Encourage a myriad of diverse, mutually competitive private publications, numbering at least in the tens of thousands, and every shade of public opinion will find outlet. Those opinions which command public approval will prove more broadly influential in the marketplace of ideas, and spread among the publications accordingly. That was the founders’ vision for the role of an institutional press in the nation’s public life. Nothing about the invention of the internet implies any need to abandon that vision. Indeed, internet efficiencies make the founders’ vision easier to implement, with lower barriers to entry, and thus more democratically accessible than ever before.
Common-carrier nonsense is a stupid distraction. You can’t do it without violating the 1A. It also would not work even if it were Constitutional. The public life of the nation demands massively pluralistic private control of the means of publication. Public policy to facilitate that result is the only policy which makes sense, and it would still be the only policy to follow even if the other choices were not illegal.

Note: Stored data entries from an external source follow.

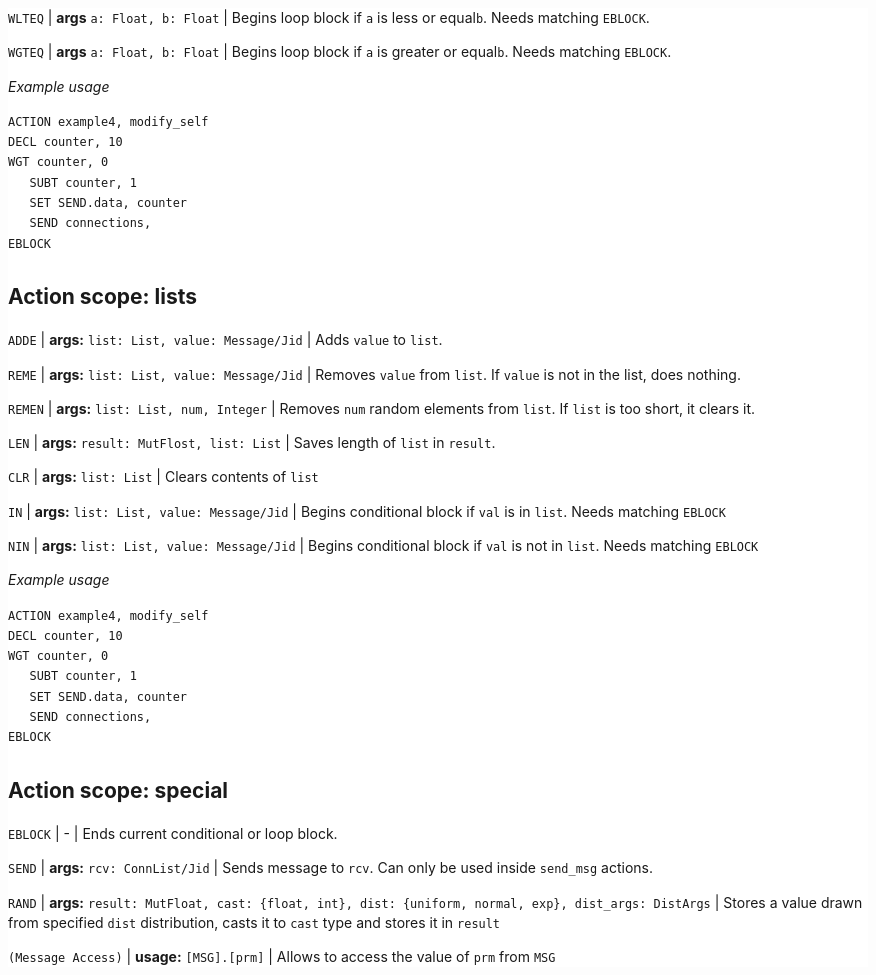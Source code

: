 `WLTEQ` | **args** `a: Float, b: Float` | Begins loop block if `a` is less or equal`b`. Needs matching `EBLOCK`.

`WGTEQ` | **args** `a: Float, b: Float` | Begins loop block if `a` is greater or equal`b`. Needs matching `EBLOCK`.

*Example usage*
```aasm
ACTION example4, modify_self
DECL counter, 10
WGT counter, 0
   SUBT counter, 1
   SET SEND.data, counter
   SEND connections,
EBLOCK
```

## Action scope: lists

`ADDE` | **args:** `list: List, value: Message/Jid` | Adds `value` to `list`.

`REME` | **args:** `list: List, value: Message/Jid` | Removes `value` from `list`. If `value` is not in the list, does nothing.

`REMEN` | **args:** `list: List, num, Integer` | Removes `num` random elements from `list`. If `list` is too short, it clears it.

`LEN` | **args:** `result: MutFlost, list: List` | Saves length of `list` in `result`.

`CLR` | **args:** `list: List` | Clears contents of `list`

`IN` | **args:** `list: List, value: Message/Jid` | Begins conditional block if `val` is in `list`. Needs matching `EBLOCK`

`NIN` | **args:** `list: List, value: Message/Jid` | Begins conditional block if `val` is not in `list`. Needs matching `EBLOCK`

*Example usage*
```aasm
ACTION example4, modify_self
DECL counter, 10
WGT counter, 0
   SUBT counter, 1
   SET SEND.data, counter
   SEND connections,
EBLOCK
```

## Action scope: special

`EBLOCK` | - | Ends current conditional or loop block.

`SEND` | **args:** `rcv: ConnList/Jid` | Sends message to `rcv`. Can only be used inside `send_msg` actions.

`RAND` | **args:** `result: MutFloat, cast: {float, int}, dist: {uniform, normal, exp}, dist_args: DistArgs` | Stores a value drawn from specified `dist` distribution, casts it to `cast` type and stores it in `result`

`(Message Access)` | **usage:** `[MSG].[prm]` | Allows to access the value of `prm` from `MSG`
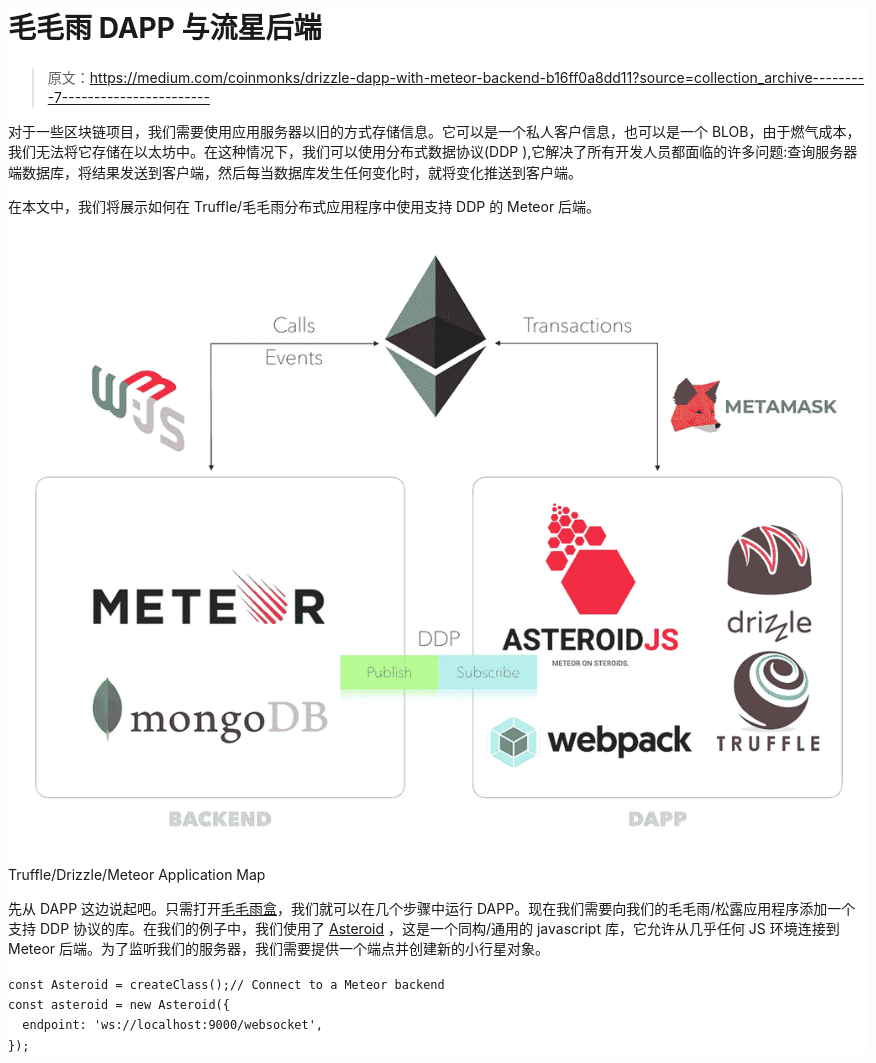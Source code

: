 # 毛毛雨 DAPP 与流星后端

> 原文：<https://medium.com/coinmonks/drizzle-dapp-with-meteor-backend-b16ff0a8dd11?source=collection_archive---------7----------------------->

对于一些区块链项目，我们需要使用应用服务器以旧的方式存储信息。它可以是一个私人客户信息，也可以是一个 BLOB，由于燃气成本，我们无法将它存储在以太坊中。在这种情况下，我们可以使用分布式数据协议(DDP ),它解决了所有开发人员都面临的许多问题:查询服务器端数据库，将结果发送到客户端，然后每当数据库发生任何变化时，就将变化推送到客户端。

在本文中，我们将展示如何在 Truffle/毛毛雨分布式应用程序中使用支持 DDP 的 Meteor 后端。

![](img/e5437f55a72b800d73131f70baef87db.png)

Truffle/Drizzle/Meteor Application Map

先从 DAPP 这边说起吧。只需打开[毛毛雨盒](https://truffleframework.com/boxes/drizzle)，我们就可以在几个步骤中运行 DAPP。现在我们需要向我们的毛毛雨/松露应用程序添加一个支持 DDP 协议的库。在我们的例子中，我们使用了 [Asteroid](https://github.com/mondora/asteroid) ，这是一个同构/通用的 javascript 库，它允许从几乎任何 JS 环境连接到 Meteor 后端。为了监听我们的服务器，我们需要提供一个端点并创建新的小行星对象。

```
const Asteroid = createClass();// Connect to a Meteor backend
const asteroid = new Asteroid({
  endpoint: 'ws://localhost:9000/websocket',
});
```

It is the common carrier for hire who has the obligation to accept the custom of all comers willing and able to pay the fare. There are precedents confirming a carrier's duty to gratuitous passengers, but they concern the duty of care rather than the duty to carry.
An enterprise that carries messages for free to curate an audience that it will sell access to, is not in the business of carriage for hire.
Constraining its right to select that audience has to withstand a First Amendment challenge without the support of a valid analogy to common carrier law.
While I agree with you that this is one of many reasons why social media companies don't fit the category of common carrier, I would reject the premise that social media companies "carry messages" at all in the common carrier sense. (With a few narrow exceptions such as DMs.) A better term would be something like publish, distribute, and/or broadcast. And that is a very different service.
Eugene, you evidently do not meaningfully curate or apply standards to the opinions you'll share here, but that doesn't make you a common carrier, either.
Really buried the lede on this one. If I had known that Candeub was building himself into a froth over Elon Musk, of all people, I wouldn't have been as annoyed by his various factual mischaracterizations and bizarre distinctions. I would have known he was a hack from the start.
What's happening to you, Eugene? Are you losing your senses? What's happening to this site?